Machine Learning in FX: Learning the Unlearnable
Asset management
Forecasting currencies remains one of the hardest challenges in systematic investing. FX markets are liquid, global, and influenced by fast-moving expectations. Yet they defy consistent patterns. Unlike equities, currencies rarely trend smoothly. Unlike bonds, they don’t follow fundamentals in a stable way. Instead, they react to relative surprises—policy shifts, data surprises, changes in positioning—and often do so with delay or asymmetry. Much of the time, the signal is weak and spread out across time.
Two characteristics make FX especially difficult to model: its sensitivity to sequence (i.e., their recent price behavior) and its structural instability. Both challenge conventional approaches that assume stable, contemporaneous relationships.
This final instalment of our Quanta Byte series on systematic FX explores how a specific class of machine learning algorithms – those that incorporate temporal memory – can offer a more fitting approach to the FX problem. For decades, currency markets have appeared resistant to prediction, not because they are fundamentally unknowable, but because available models assumed the wrong structure – static relationships, immediate effects, clean signals. FX has none of these. It is sequential, noisy, and shaped by lagged and relative surprises. We begin by exploring why sequence learning aligns more naturally with the temporal complexity of FX, and then turn to how instability – both in markets and in models – can be harnessed rather than avoided.
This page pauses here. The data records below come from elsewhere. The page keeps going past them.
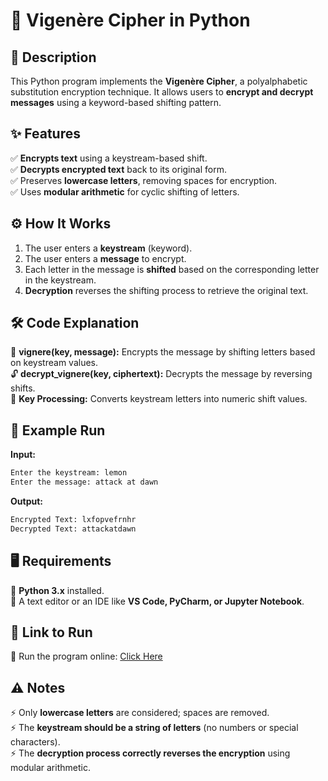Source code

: 
# 🔐 Vigenère Cipher in Python  

## 📜 Description  
This Python program implements the **Vigenère Cipher**, a polyalphabetic substitution encryption technique. It allows users to **encrypt and decrypt messages** using a keyword-based shifting pattern.  

## ✨ Features  
✅ **Encrypts text** using a keystream-based shift.  
✅ **Decrypts encrypted text** back to its original form.  
✅ Preserves **lowercase letters**, removing spaces for encryption.  
✅ Uses **modular arithmetic** for cyclic shifting of letters.  

## ⚙️ How It Works  
1. The user enters a **keystream** (keyword).  
2. The user enters a **message** to encrypt.  
3. Each letter in the message is **shifted** based on the corresponding letter in the keystream.  
4. **Decryption** reverses the shifting process to retrieve the original text.  

## 🛠 Code Explanation  
🔢 **vignere(key, message):** Encrypts the message by shifting letters based on keystream values.  
🔓 **decrypt_vignere(key, ciphertext):** Decrypts the message by reversing shifts.  
📜 **Key Processing:** Converts keystream letters into numeric shift values.  

## 🎯 Example Run  
**Input:**  
```bash
Enter the keystream: lemon
Enter the message: attack at dawn
```
**Output:**  
```bash
Encrypted Text: lxfopvefrnhr
Decrypted Text: attackatdawn
```

## 🖥 Requirements  
🐍 **Python 3.x** installed.  
📝 A text editor or an IDE like **VS Code, PyCharm, or Jupyter Notebook**.  

## 🚀 Link to Run  
🔹 Run the program online: [Click Here](https://onlinegdb.com/uRZycDGSc) 

## ⚠️ Notes  
⚡ Only **lowercase letters** are considered; spaces are removed.  
⚡ The **keystream should be a string of letters** (no numbers or special characters).  
⚡ The **decryption process correctly reverses the encryption** using modular arithmetic.  

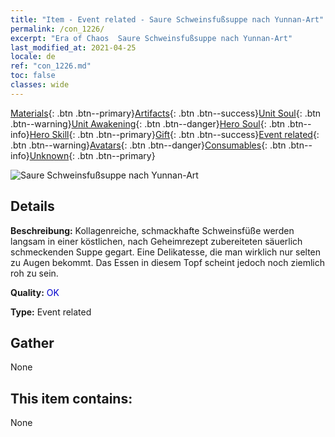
 ```yaml
---
title: "Item - Event related - Saure Schweinsfußsuppe nach Yunnan-Art"
permalink: /con_1226/
excerpt: "Era of Chaos  Saure Schweinsfußsuppe nach Yunnan-Art"
last_modified_at: 2021-04-25
locale: de
ref: "con_1226.md"
toc: false
classes: wide
---
```

 [Materials](/ItemsDE/){: .btn .btn--primary}[Artifacts](/ItemsDE/Artifacts/){: .btn .btn--success}[Unit Soul](/ItemsDE/UnitSoul/){: .btn .btn--warning}[Unit Awakening](/ItemsDE/UnitAwakening/){: .btn .btn--danger}[Hero Soul](/ItemsDE/HeroSoul/){: .btn .btn--info}[Hero Skill](/ItemsDE/HeroSkill/){: .btn .btn--primary}[Gift](/ItemsDE/Gift/){: .btn .btn--success}[Event related](/ItemsDE/Events/){: .btn .btn--warning}[Avatars](/ItemsDE/Avatars/){: .btn .btn--danger}[Consumables](/ItemsDE/Consumables/){: .btn .btn--info}[Unknown](/ItemsDE/Unknown/){: .btn .btn--primary}

 ![Saure Schweinsfußsuppe nach Yunnan-Art](/images/t/i_81531111.png)

## Details
 **Beschreibung:** Kollagenreiche, schmackhafte Schweinsfüße werden langsam in einer köstlichen, nach Geheimrezept zubereiteten säuerlich schmeckenden Suppe gegart. Eine Delikatesse, die man wirklich nur selten zu Augen bekommt. Das Essen in diesem Topf scheint jedoch noch ziemlich roh zu sein.

 **Quality:** <span style="color: #0000CD">OK</span>

 **Type:** Event related

## Gather

  None

## This item contains:

  None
In this light, learning the unlearnable is not a paradox, but a shift in perspective.
The failure of static models in FX
In 1983, Meese and Rogoff delivered a result that still defines much of the intellectual landscape in currency forecasting: even the most carefully specified structural macroeconomic models could not outperform a naïve random walk. This was not a matter of marginal underperformance. Even when the models were given future values of macro variables – an advantage bordering on clairvoyance which we call ‘cheating’ – they still lagged the assumption that tomorrow’s exchange rate will be today’s. The lesson was unsettling: the challenge in FX forecasting is not simply about refining the model or adding more data. It is tied to the very nature of the market.
The random walk remains the baseline to beat, and too often, it is not beaten at all.
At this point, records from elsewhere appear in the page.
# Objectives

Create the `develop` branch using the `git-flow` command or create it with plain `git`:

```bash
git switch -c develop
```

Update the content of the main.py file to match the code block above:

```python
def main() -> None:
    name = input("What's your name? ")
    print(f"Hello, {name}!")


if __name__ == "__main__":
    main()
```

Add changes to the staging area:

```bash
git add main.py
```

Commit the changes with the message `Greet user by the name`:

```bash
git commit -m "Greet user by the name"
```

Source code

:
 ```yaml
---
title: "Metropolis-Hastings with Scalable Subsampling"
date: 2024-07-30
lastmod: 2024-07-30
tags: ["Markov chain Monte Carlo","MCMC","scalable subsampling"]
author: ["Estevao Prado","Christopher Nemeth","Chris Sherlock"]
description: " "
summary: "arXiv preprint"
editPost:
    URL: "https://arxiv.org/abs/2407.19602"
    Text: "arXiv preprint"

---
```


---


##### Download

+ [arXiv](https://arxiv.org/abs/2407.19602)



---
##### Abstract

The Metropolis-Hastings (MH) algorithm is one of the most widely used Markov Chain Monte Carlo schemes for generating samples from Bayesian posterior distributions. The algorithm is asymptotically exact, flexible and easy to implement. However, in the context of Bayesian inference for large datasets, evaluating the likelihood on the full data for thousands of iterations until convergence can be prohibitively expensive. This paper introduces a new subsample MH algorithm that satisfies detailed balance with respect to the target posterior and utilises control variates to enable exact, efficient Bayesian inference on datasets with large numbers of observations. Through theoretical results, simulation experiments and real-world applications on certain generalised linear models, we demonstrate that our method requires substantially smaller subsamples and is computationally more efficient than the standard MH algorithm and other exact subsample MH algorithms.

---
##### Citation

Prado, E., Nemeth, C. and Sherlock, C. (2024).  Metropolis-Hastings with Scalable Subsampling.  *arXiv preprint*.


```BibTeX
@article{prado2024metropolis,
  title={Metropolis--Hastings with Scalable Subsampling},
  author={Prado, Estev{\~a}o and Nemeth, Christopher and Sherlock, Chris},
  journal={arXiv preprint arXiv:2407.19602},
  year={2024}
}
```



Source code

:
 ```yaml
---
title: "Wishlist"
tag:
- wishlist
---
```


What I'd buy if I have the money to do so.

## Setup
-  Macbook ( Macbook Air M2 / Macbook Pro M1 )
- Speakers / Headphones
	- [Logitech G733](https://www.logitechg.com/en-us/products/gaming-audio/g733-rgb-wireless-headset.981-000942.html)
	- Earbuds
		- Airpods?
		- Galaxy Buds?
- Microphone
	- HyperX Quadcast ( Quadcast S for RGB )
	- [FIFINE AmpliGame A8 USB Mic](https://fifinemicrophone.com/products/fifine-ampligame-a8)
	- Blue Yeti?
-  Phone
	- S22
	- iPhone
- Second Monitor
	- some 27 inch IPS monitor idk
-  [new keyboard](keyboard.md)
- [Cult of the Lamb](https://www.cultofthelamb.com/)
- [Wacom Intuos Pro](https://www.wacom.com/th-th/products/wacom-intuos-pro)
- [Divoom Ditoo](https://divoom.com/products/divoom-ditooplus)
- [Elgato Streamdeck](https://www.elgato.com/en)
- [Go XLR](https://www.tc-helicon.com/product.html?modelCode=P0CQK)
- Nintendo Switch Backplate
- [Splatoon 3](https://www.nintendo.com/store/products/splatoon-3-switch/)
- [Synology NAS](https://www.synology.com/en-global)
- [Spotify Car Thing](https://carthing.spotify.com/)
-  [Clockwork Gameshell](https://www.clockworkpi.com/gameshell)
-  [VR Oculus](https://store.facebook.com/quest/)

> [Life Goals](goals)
This is not a failure of the more involved techniques themselves. It is a structural problem. FX returns are path-dependent, highly mean-reverting, and shaped by relative surprises rather than absolute levels. The signal-to-noise ratio is exceptionally low. Unlike equities, which can trend on fundamentals such as earnings or cash flows, and tend to go up over time, currencies lack intrinsic anchors. Their value is always relative, and shifts in price are less about discovering fair value than about digesting and sequencing shocks across economies. A rate surprise from the ECB, for instance, may dominate market attention only until a slightly larger surprise from the Fed reframes the narrative.
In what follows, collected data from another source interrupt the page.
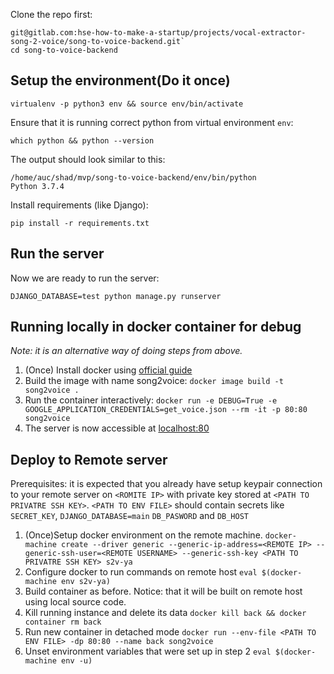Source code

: Clone the repo first:
```
git@gitlab.com:hse-how-to-make-a-startup/projects/vocal-extractor-song-2-voice/song-to-voice-backend.git`
cd song-to-voice-backend
```
## Setup the environment(Do it once)
```
virtualenv -p python3 env && source env/bin/activate
```
Ensure that it is running correct python from virtual environment `env`:
```
which python && python --version
```
The output should look similar to this:
```
/home/auc/shad/mvp/song-to-voice-backend/env/bin/python
Python 3.7.4
```
Install requirements (like Django):
```
pip install -r requirements.txt
```
## Run the server
Now we are ready to run the server:
```
DJANGO_DATABASE=test python manage.py runserver
```

## Running locally in docker container for debug
*Note: it is an alternative way of doing steps from above.*

1. (Once) Install docker using [official guide](https://docs.docker.com/get-docker/)
1. Build the image with name song2voice: `docker image build -t song2voice .`
1. Run the container interactively: `docker run -e DEBUG=True -e GOOGLE_APPLICATION_CREDENTIALS=get_voice.json --rm -it -p 80:80 song2voice`
1. The server is now accessible at <localhost:80>

## Deploy to Remote server
Prerequisites: it is expected that you already have setup keypair connection to your remote server on `<ROMITE IP>` with private key stored at `<PATH TO PRIVATRE SSH KEY>`. `<PATH TO ENV FILE>` should contain secrets like `SECRET_KEY`, `DJANGO_DATABASE=main` `DB_PASWORD` and `DB_HOST`
1. (Once)Setup docker environment on the remote machine. `docker-machine create --driver generic --generic-ip-address=<REMOTE IP> --generic-ssh-user=<REMOTE USERNAME> --generic-ssh-key <PATH TO PRIVATRE SSH KEY> s2v-ya`
1. Configure docker to run commands on remote host `eval $(docker-machine env s2v-ya)`
1. Build container as before. Notice: that it will be built on remote host using local source code.
1. Kill running instance and delete its data `docker kill back && docker container rm back`
1. Run new container in detached mode `docker run --env-file <PATH TO ENV FILE> -dp 80:80 --name back song2voice`
1. Unset environment variables that were set up in step 2 `eval $(docker-machine env -u)`
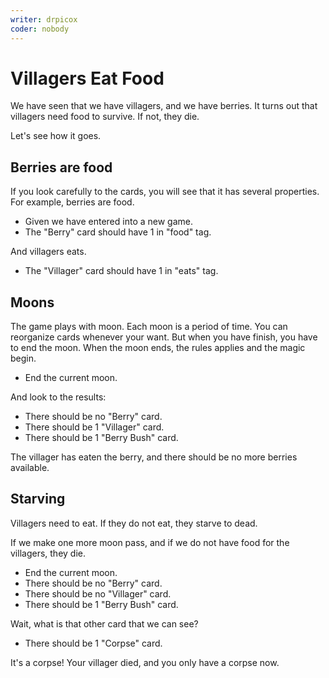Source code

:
 ```yaml
---
writer: drpicox
coder: nobody
---
```

# Villagers Eat Food

We have seen that we have villagers, and we have berries.
It turns out that villagers need food to survive. If not, they die.

Let's see how it goes.

## Berries are food

If you look carefully to the cards, you will
see that it has several properties.
For example, berries are food.

 * Given we have entered into a new game.
 * The "Berry" card should have 1 in "food" tag.

And villagers eats.

 * The "Villager" card should have 1 in "eats" tag.

## Moons

The game plays with moon. 
Each moon is a period of time.
You can reorganize cards whenever your want.
But when you have finish, you have to end the moon.
When the moon ends, the rules applies and the magic begin.

 * End the current moon.

And look to the results:

 * There should be no "Berry" card.
 * There should be 1 "Villager" card.
 * There should be 1 "Berry Bush" card.

The villager has eaten the berry, and there should be no 
more berries available.

## Starving

Villagers need to eat. 
If they do not eat, they starve to dead.

If we make one more moon pass, 
and if we do not have food for the villagers,
they die.

 * End the current moon.
 * There should be no "Berry" card.
 * There should be no "Villager" card.
 * There should be 1 "Berry Bush" card.

Wait, what is that other card that we can see?

 * There should be 1 "Corpse" card.

It's a corpse! Your villager died,
and you only have a corpse now.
Understanding these structural features of FX brings us to the limitations of static models, which are poorly suited to such an environment.
By static models, we mean approaches that treat each observation as independent of its sequence. That means, these models take a single time-slice of data as input, ignoring patterns happening along the time direction. A regression or a random forest that uses today’s macro inputs to predict tomorrow’s return assumes that the past matters only through what is already captured in the latest data snapshot. It cannot distinguish between an inflation surprise that follows a series of upside beats and one that comes after months of downside misses, even though the market’s reaction to the two may differ sharply.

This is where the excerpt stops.